=== Data extracts ===
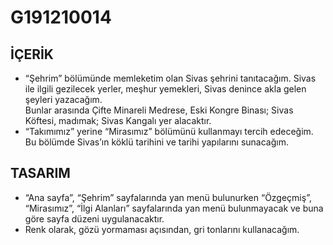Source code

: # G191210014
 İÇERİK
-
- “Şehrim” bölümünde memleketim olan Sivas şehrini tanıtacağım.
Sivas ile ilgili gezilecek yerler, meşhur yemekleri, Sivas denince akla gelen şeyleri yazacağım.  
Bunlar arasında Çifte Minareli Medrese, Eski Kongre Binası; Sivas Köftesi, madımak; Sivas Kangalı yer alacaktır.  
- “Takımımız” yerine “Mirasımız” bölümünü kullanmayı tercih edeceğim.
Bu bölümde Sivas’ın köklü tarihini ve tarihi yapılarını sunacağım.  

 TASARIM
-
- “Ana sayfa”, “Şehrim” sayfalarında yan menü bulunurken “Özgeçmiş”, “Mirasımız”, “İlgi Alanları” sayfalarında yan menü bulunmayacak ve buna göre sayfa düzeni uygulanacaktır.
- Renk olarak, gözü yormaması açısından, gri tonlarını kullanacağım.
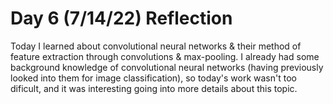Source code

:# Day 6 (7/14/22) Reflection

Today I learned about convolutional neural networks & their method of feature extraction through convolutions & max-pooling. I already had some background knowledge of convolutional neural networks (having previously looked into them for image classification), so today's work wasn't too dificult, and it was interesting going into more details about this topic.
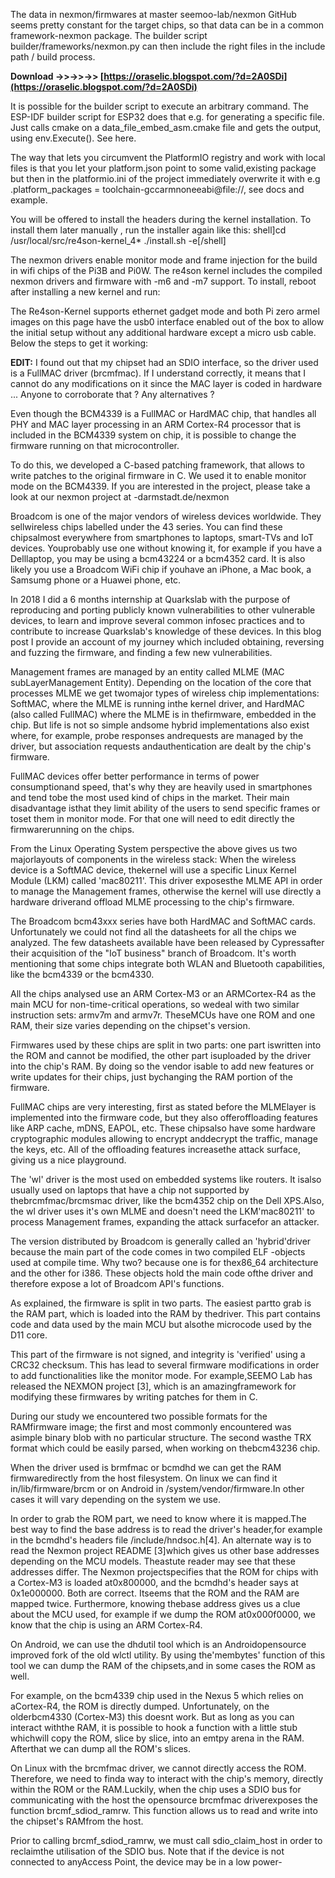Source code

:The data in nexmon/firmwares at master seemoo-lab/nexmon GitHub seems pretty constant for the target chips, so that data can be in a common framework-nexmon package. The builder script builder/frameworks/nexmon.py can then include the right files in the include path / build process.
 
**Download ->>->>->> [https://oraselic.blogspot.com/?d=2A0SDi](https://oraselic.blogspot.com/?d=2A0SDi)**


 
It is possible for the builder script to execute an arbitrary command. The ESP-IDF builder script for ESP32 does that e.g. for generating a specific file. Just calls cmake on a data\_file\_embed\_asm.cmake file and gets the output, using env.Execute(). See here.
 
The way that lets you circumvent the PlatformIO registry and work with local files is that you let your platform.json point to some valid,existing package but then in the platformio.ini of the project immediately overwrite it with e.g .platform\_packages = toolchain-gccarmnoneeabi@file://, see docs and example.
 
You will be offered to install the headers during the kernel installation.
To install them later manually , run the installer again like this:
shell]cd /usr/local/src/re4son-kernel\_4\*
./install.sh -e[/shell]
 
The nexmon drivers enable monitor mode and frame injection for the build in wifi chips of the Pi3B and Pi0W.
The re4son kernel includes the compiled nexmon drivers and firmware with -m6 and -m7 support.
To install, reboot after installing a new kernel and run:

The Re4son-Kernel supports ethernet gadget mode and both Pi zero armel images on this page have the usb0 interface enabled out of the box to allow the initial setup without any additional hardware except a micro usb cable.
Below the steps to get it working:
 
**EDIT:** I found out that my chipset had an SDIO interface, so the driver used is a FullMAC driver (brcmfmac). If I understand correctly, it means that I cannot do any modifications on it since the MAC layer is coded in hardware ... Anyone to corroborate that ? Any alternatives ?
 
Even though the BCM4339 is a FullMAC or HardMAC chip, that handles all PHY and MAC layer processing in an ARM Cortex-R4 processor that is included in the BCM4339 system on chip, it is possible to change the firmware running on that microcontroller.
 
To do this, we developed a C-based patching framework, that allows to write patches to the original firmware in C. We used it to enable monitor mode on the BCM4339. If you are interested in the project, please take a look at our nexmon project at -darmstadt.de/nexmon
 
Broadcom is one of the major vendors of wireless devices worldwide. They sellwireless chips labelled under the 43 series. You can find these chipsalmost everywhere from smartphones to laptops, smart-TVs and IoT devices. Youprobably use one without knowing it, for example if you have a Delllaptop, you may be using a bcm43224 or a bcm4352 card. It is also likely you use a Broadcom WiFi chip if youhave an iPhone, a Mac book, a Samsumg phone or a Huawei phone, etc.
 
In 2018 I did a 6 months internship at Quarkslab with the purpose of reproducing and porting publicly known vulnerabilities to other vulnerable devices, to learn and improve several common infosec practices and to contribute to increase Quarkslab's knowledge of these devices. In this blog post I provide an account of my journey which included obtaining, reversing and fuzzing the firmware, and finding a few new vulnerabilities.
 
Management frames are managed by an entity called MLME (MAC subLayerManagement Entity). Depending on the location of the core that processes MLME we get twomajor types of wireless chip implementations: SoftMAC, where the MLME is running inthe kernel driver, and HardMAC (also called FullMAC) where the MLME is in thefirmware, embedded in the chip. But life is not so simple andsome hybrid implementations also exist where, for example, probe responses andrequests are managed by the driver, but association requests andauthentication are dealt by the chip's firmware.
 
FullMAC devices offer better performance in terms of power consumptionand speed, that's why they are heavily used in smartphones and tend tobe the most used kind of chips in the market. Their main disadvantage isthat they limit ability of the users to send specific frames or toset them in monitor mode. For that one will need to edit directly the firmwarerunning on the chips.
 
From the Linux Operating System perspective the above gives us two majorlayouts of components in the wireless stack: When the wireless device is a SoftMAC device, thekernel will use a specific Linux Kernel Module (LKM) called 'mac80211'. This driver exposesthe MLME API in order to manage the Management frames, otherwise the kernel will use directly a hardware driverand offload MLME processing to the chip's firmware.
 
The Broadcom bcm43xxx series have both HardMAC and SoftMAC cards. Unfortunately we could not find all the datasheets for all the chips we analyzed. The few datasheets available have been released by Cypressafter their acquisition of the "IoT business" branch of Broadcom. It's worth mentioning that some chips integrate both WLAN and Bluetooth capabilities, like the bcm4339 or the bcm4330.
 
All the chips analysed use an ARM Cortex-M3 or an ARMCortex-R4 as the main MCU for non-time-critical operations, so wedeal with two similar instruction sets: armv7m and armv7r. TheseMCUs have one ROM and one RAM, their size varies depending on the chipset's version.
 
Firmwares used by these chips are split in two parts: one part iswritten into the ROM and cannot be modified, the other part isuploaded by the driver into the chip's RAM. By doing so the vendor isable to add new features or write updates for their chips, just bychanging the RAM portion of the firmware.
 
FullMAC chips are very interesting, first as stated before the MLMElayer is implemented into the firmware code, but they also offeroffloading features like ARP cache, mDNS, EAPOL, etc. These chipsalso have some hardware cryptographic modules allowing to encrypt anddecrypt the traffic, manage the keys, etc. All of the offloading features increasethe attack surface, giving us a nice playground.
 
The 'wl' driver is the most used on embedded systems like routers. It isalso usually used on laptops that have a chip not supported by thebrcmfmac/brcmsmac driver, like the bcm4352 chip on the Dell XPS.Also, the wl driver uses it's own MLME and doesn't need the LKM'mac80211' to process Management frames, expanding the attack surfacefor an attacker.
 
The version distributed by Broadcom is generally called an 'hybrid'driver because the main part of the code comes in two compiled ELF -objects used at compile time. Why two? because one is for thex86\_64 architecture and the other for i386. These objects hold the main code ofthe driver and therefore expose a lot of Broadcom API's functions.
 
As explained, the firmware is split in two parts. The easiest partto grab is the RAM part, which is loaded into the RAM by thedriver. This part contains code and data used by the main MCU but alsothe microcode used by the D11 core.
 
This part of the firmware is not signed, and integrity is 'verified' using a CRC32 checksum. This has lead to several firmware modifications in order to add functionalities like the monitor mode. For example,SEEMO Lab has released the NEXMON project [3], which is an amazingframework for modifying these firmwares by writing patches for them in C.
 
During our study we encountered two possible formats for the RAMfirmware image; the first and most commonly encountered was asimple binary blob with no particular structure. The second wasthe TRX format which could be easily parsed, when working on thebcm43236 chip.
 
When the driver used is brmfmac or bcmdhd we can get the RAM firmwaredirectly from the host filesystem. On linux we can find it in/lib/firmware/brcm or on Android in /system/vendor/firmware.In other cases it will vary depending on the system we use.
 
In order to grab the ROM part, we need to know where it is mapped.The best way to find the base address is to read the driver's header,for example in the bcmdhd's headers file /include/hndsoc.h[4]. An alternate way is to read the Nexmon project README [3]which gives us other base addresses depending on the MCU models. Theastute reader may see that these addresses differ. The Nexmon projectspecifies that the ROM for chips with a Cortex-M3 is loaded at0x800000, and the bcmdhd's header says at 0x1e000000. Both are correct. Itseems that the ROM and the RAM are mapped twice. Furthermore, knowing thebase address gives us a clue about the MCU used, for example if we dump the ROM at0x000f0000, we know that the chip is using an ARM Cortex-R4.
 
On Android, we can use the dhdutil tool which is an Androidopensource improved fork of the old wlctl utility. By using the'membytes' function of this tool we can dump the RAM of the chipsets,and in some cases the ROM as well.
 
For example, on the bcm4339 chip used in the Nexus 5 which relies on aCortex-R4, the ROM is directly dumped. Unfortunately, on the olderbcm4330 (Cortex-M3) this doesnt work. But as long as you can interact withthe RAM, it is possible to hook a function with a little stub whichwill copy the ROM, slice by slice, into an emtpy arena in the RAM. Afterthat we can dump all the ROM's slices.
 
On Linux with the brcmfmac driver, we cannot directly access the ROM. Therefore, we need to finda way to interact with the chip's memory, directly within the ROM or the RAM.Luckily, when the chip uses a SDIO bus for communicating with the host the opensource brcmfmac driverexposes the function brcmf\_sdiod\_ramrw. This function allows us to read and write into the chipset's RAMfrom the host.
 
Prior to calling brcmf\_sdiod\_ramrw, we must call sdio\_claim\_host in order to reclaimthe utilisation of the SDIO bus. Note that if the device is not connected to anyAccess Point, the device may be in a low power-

...

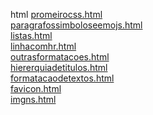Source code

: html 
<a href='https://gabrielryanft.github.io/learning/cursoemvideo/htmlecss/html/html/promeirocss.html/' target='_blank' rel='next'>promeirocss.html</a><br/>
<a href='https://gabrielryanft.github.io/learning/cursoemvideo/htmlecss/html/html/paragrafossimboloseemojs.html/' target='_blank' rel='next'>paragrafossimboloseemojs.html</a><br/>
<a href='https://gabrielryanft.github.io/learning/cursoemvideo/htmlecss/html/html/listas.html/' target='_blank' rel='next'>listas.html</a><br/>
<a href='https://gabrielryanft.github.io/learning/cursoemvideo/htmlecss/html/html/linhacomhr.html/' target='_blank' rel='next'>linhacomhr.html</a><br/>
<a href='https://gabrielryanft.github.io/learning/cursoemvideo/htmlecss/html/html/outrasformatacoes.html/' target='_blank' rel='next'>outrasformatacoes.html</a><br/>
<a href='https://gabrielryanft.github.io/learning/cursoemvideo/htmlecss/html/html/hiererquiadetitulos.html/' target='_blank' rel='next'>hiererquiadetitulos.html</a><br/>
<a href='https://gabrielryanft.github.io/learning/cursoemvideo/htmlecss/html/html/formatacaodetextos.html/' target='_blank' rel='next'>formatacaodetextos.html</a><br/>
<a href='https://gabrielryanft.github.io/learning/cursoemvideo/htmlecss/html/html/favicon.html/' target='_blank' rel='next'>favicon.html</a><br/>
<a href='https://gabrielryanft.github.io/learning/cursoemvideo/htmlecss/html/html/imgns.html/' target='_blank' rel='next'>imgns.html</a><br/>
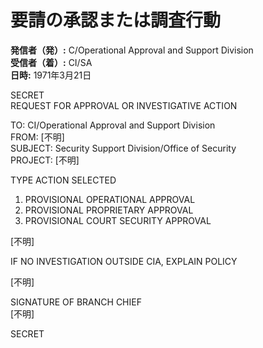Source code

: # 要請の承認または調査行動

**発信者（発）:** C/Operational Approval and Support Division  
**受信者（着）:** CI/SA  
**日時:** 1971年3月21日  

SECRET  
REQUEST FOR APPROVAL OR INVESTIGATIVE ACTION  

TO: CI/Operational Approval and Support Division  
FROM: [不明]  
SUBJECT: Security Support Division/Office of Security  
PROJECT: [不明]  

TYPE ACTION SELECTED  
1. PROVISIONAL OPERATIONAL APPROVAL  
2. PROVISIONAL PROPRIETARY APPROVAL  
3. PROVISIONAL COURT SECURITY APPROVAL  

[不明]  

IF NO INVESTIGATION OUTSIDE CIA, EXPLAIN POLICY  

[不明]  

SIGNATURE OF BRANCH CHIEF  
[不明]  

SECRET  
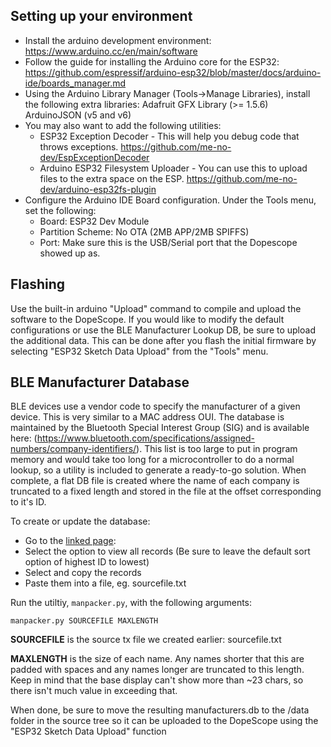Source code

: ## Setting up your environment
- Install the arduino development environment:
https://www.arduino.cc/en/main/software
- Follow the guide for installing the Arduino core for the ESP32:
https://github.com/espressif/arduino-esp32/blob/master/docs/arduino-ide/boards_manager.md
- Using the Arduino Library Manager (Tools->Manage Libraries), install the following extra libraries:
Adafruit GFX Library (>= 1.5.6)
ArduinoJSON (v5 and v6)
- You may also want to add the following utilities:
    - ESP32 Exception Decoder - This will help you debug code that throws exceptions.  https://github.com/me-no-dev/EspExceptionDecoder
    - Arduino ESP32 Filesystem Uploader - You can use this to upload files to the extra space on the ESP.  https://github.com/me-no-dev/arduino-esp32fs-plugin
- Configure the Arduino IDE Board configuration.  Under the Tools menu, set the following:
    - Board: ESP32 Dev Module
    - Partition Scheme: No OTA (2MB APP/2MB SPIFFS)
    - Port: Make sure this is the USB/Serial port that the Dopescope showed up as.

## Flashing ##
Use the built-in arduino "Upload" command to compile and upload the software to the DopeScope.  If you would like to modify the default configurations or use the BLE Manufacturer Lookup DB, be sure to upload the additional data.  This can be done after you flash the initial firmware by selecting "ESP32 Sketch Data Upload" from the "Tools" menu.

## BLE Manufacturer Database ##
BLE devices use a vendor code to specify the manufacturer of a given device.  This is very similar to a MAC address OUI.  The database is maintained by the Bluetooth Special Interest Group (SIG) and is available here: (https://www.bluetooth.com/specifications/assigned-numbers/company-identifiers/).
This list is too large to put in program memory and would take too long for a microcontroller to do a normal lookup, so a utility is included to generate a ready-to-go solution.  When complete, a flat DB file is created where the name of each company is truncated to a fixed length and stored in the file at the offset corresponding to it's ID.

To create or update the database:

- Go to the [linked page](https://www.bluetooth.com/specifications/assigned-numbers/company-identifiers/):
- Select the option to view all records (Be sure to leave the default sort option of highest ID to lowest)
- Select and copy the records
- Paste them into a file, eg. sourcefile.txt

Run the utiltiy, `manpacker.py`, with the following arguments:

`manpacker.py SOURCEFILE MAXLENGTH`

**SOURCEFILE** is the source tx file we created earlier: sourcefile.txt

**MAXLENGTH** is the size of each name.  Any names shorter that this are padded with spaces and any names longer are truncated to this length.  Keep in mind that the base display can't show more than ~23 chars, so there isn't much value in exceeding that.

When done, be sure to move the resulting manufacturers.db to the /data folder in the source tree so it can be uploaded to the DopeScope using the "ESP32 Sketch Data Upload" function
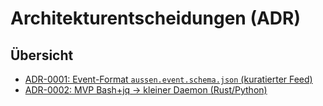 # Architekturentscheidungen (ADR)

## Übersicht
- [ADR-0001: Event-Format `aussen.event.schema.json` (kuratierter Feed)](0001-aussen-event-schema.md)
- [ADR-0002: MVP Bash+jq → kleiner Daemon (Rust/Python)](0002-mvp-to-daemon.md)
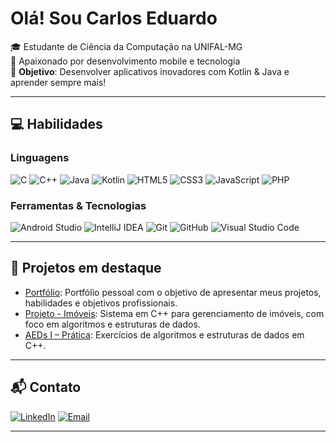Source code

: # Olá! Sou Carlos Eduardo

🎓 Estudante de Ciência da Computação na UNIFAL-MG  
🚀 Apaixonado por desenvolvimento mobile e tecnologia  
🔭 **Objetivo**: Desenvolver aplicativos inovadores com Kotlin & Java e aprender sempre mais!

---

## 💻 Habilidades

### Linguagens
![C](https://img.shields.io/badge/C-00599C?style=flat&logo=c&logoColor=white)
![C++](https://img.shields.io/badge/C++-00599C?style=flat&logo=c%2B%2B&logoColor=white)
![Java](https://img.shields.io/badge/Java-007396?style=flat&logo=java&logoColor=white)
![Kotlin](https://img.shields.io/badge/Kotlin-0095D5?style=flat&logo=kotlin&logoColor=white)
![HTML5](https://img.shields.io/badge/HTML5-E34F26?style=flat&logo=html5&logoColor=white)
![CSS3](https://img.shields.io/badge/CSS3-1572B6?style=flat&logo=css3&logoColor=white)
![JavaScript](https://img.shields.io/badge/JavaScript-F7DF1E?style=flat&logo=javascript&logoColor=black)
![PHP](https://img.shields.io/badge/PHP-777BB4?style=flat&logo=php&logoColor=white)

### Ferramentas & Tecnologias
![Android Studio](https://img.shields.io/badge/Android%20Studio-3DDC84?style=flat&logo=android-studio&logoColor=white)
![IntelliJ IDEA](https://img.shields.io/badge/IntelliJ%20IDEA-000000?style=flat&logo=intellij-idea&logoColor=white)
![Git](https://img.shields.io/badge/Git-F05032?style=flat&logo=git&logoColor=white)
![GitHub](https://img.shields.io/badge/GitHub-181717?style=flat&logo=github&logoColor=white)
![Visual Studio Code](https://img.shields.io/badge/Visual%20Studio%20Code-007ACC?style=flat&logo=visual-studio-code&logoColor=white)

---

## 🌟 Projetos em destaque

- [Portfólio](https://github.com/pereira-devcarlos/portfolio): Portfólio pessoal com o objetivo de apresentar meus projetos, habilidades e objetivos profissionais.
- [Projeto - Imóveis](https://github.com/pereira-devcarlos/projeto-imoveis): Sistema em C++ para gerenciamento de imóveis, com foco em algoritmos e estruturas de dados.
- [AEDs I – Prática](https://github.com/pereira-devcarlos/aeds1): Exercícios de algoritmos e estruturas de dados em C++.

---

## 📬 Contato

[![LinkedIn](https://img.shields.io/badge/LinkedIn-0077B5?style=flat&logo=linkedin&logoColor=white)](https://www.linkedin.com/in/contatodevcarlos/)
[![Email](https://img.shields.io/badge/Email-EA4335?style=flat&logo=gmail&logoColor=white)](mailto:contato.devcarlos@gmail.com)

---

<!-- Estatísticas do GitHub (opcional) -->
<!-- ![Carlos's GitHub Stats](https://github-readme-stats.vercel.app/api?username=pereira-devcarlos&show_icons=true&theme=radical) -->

=== Work required ===
Return only the stretch of the material above from the line holding "Firmwares used by" through the line holding "FullMAC chips are", copied exactly.

=== Exercise solution ===
Firmwares used by these chips are split in two parts: one part iswritten into the ROM and cannot be modified, the other part isuploaded by the driver into the chip's RAM. By doing so the vendor isable to add new features or write updates for their chips, just bychanging the RAM portion of the firmware.
 
FullMAC chips are very interesting, first as stated before the MLMElayer is implemented into the firmware code, but they also offeroffloading features like ARP cache, mDNS, EAPOL, etc. These chipsalso have some hardware cryptographic modules allowing to encrypt anddecrypt the traffic, manage the keys, etc. All of the offloading features increasethe attack surface, giving us a nice playground.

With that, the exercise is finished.